Editorial: Então é assim

Editorial da edição nrº 101 (Setembro de 2025)

É uma das mais clássicas interrogações do jornalismo: até que ponto a isenção é condicionada pelos gostos ou preferências de quem escreve? A deontologia profissional exige que o jornalista seja independente e isento. Mas o jornalista não deixa de ser uma pessoa. E podendo e devendo salvaguardar, com afinco, a sua independência, dificilmente consegue assegurar a completa isenção.

Os jornalistas escondem, sempre, as suas preferências. Na tradição europeia, os que escrevem sobre política nunca dirão em quem votam nem apelarão a um sentido de voto.
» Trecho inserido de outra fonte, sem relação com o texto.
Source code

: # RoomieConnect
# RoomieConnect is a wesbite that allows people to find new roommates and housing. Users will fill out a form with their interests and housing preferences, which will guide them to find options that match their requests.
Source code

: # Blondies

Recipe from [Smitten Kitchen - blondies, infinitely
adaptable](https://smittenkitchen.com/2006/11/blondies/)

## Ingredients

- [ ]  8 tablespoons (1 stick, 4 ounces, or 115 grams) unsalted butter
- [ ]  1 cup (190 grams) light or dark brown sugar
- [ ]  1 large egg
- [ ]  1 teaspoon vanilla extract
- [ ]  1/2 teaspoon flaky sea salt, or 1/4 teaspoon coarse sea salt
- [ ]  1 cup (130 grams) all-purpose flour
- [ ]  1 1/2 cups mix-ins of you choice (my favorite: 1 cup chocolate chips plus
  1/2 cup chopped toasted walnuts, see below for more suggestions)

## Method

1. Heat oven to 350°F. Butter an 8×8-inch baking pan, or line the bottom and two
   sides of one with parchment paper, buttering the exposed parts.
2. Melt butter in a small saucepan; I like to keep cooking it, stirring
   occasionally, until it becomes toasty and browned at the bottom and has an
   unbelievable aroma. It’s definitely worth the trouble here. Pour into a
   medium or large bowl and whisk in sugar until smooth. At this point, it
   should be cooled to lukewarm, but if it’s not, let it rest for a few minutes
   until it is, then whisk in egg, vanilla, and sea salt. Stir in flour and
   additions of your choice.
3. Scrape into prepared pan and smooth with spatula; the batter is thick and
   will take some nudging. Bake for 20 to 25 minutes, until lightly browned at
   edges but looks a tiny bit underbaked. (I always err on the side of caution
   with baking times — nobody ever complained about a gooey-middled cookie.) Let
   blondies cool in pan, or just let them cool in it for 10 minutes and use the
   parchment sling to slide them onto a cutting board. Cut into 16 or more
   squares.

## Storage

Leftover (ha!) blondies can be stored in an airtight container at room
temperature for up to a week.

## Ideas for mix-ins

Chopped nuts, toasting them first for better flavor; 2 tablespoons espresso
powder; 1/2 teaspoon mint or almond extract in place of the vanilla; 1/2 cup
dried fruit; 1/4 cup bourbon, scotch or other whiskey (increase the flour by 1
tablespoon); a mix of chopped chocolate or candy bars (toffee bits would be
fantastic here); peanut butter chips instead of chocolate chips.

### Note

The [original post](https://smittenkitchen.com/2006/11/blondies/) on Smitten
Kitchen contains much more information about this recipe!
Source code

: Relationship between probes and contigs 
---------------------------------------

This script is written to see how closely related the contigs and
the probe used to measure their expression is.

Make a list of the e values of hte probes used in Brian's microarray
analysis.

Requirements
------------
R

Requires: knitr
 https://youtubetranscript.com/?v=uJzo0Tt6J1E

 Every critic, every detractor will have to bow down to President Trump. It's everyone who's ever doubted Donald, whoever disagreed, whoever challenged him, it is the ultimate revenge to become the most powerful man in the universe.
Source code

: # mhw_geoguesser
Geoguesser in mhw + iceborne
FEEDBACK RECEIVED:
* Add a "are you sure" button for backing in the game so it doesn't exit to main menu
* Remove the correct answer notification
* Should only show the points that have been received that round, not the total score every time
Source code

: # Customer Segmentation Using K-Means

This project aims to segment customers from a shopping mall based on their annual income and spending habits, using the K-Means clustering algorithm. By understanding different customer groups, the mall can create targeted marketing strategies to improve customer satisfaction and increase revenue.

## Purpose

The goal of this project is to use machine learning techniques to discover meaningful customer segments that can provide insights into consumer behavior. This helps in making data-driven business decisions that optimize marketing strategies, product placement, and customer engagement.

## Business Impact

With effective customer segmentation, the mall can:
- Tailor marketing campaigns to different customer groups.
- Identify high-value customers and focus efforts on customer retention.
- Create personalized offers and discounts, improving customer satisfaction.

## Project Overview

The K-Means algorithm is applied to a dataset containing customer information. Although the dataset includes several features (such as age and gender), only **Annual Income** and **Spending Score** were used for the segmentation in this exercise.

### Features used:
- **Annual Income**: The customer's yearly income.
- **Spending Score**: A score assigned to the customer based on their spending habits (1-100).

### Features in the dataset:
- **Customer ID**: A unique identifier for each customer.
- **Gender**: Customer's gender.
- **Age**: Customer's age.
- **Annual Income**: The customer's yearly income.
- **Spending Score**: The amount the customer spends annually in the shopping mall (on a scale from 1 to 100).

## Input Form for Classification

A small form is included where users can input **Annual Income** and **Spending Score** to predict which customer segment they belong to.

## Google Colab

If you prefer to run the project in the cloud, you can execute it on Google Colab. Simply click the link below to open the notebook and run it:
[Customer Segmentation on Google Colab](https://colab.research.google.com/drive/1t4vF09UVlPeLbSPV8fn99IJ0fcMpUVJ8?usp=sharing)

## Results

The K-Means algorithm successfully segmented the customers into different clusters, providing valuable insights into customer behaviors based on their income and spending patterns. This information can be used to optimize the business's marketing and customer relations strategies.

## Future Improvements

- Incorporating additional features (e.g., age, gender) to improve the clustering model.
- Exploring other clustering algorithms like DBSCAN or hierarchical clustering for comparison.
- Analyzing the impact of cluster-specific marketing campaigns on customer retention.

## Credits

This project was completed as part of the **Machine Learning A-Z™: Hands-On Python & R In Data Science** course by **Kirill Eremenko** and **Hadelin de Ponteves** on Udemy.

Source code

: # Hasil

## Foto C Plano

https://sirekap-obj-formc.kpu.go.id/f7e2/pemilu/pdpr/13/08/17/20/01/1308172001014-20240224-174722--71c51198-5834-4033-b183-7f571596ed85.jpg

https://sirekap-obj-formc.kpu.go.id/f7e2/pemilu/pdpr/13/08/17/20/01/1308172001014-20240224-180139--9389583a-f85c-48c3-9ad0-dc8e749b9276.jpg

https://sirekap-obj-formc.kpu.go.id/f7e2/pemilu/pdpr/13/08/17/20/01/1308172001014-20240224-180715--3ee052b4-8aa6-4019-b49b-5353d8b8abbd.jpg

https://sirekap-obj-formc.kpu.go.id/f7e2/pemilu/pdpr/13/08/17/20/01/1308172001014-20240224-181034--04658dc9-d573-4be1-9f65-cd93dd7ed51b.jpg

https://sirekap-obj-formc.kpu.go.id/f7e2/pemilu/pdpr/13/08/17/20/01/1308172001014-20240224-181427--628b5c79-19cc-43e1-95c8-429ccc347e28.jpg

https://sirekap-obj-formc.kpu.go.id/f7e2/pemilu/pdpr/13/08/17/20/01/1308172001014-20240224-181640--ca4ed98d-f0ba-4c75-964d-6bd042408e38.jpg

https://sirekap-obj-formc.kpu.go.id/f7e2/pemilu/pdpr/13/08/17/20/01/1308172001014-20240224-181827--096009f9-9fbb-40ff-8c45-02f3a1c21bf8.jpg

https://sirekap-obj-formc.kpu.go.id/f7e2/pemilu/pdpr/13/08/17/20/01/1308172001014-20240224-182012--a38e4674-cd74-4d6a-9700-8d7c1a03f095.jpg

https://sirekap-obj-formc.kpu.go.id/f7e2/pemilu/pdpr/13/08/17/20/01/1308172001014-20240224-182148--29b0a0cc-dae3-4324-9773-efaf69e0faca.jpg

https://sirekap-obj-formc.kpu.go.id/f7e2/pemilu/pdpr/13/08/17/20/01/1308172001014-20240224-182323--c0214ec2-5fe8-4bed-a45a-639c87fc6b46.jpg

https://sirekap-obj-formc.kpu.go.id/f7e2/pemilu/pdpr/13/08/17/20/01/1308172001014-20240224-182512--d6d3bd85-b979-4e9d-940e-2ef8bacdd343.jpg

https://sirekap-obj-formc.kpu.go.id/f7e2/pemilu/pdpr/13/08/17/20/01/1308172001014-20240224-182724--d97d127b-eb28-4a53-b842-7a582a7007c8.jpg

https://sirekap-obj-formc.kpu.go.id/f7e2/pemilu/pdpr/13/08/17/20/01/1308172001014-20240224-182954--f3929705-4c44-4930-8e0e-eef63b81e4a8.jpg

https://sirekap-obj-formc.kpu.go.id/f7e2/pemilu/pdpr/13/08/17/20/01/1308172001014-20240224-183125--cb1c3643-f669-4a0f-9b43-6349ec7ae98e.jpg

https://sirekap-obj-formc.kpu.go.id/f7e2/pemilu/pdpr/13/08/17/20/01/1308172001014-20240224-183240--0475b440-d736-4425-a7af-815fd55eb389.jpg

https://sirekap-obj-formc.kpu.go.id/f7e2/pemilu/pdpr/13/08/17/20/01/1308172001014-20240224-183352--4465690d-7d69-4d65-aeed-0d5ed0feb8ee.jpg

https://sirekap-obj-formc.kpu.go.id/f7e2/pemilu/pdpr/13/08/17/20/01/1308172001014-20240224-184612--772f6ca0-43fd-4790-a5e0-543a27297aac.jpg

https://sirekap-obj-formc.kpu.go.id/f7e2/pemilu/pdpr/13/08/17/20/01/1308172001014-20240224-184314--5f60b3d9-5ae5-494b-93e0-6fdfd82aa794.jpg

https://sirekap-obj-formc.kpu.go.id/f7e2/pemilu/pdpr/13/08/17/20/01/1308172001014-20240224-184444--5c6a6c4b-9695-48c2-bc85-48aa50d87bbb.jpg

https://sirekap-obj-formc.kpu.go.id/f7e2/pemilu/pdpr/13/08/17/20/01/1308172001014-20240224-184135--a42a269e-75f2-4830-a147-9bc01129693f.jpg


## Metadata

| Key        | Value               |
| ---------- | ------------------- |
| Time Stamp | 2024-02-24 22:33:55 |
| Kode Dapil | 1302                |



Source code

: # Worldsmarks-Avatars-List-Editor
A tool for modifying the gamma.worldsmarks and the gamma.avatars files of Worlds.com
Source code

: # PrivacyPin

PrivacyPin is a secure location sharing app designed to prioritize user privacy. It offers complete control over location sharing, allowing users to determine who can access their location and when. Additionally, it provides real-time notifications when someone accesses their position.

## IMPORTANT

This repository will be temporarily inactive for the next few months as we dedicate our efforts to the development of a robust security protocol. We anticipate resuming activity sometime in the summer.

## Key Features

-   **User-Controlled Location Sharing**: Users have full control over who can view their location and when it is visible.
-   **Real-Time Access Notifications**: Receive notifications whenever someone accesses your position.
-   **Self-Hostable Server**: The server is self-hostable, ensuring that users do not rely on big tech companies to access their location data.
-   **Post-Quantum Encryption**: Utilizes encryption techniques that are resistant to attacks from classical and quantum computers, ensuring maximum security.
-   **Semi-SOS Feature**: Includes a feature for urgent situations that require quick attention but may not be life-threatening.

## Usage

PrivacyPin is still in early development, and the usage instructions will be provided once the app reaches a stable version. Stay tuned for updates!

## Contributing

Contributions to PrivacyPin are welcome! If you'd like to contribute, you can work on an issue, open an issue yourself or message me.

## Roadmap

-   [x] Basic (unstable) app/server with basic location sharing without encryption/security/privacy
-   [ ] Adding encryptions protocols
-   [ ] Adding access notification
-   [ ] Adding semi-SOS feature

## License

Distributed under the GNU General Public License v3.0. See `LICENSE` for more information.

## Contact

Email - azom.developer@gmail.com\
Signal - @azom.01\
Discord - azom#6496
E, no entanto, enquanto apaixonados pelo tema, é certo que se identificam com determinadas ideias, pessoas e partidos. E rejeitam outras e outros. Pode então a sua análise aos méritos deste ou daquele político, ou desta ou daquela proposta, ser inteiramente isenta?

Algo quase impossível no jornalismo desportivo, sobretudo no futebol, onde o adepto é irracional por natureza. Não existe uma razão para se ser deste ou daquele clube. É-se, simplesmente. Sendo os jornalistas desportivos também adeptos, com que isenção avaliam um jogo ou um jogador?

Já quem escreve sobre gastronomia (ou vinhos) não vê o mundo a duas cores. É normal apreciar sabores muito distintos ou estilos bem diversos. Ainda assim, terá favoritos e ódios de estimação. Se um jornalista detestar abóbora (é o meu caso…) com que rigor vai avaliar um prato baseado naquele fruto?

Felizmente, não escrevo sobre comida. Mas escrevo sobre vinhos. E tal como os jornalistas de outras áreas, tenho as minhas preferências. E tal como eles (ou, acredito, a maioria deles) esforço-me ao máximo por impedir que os meus gostos influenciem o meu julgamento. Sei que, conscientemente, não beneficio ou prejudico um vinho em função de apreciar mais este ou aquele estilo ou região. Mas não posso garantir, com toda a certeza, que nunca o faça sem dar por isso. Essa garantia, nenhum ser humano pode dar.

Um crítico de vinhos (ou comentador político) não é suposto ser isento. Mas um crítico de vinhos que seja, ao mesmo tempo, jornalista, tem a obrigação de, a todo o custo, procurar sê-lo. E embora entenda que a exposição pública possa ser mal interpretada, seria bem melhor para o profissional do jornalismo, qualquer que seja a sua área, se os seus leitores soubessem para onde o seu coração (ou cabeça, ou estômago…) se inclina.

Não me importo de dar o primeiro passo. Então é assim. Sou bastante eclético, aprecio vinhos muito distintos no perfil. Mas nos tintos, gosto de garra tânica, estrutura e boa acidez. E nos brancos, sou pela untuosidade, elegância e frescura crocante. Não sou fã da fruta exuberante, prefiro os aromas e sabores vegetais de bosque ou frutos citrinos, às framboesas, groselhas e frutos tropicais. Entre vinhos de igual qualidade, escolho beber os menos alcoólicos. Mas detesto vinhos de uvas verdes (uma moda ridícula que, espero, passe depressa). A barrica em nada me incomoda se for boa e discreta. Nos varietais tranquilos, vou nos Encruzado, Baga, Alvarinho, Loureiro, Alicante Bouschet e Cabernet e passo Viognier, Merlot, Moscatel, Pinot e Gewurztraminer. Adoro espumantes “bruto zero” e com longo estágio em cave (aqui o Pinot é muito bem-vindo) e dispenso Pet Nat, Late Harvest e destilados.

Regiões? Na minha garrafeira estão todas bem representadas. Mas se fosse possível aferir as favoritas pelas garrafas que espreitam nas prateleiras, poderia dizer que, em tintos, prevalecem Bairrada, Douro e Alentejo, em partes quase iguais. E em brancos, Monção e Melgaço (dominante), Bairrada e Dão. Nos licorosos, Porto (bem maioritário), Madeira e Setúbal. Para terminar esta declaração de interesses, devo acrescentar que gosto imenso de tintos Barolo e Bordeaux e brancos Mosel, Bourgogne e Jerez mas, infelizmente, não abundam cá em casa… L.L.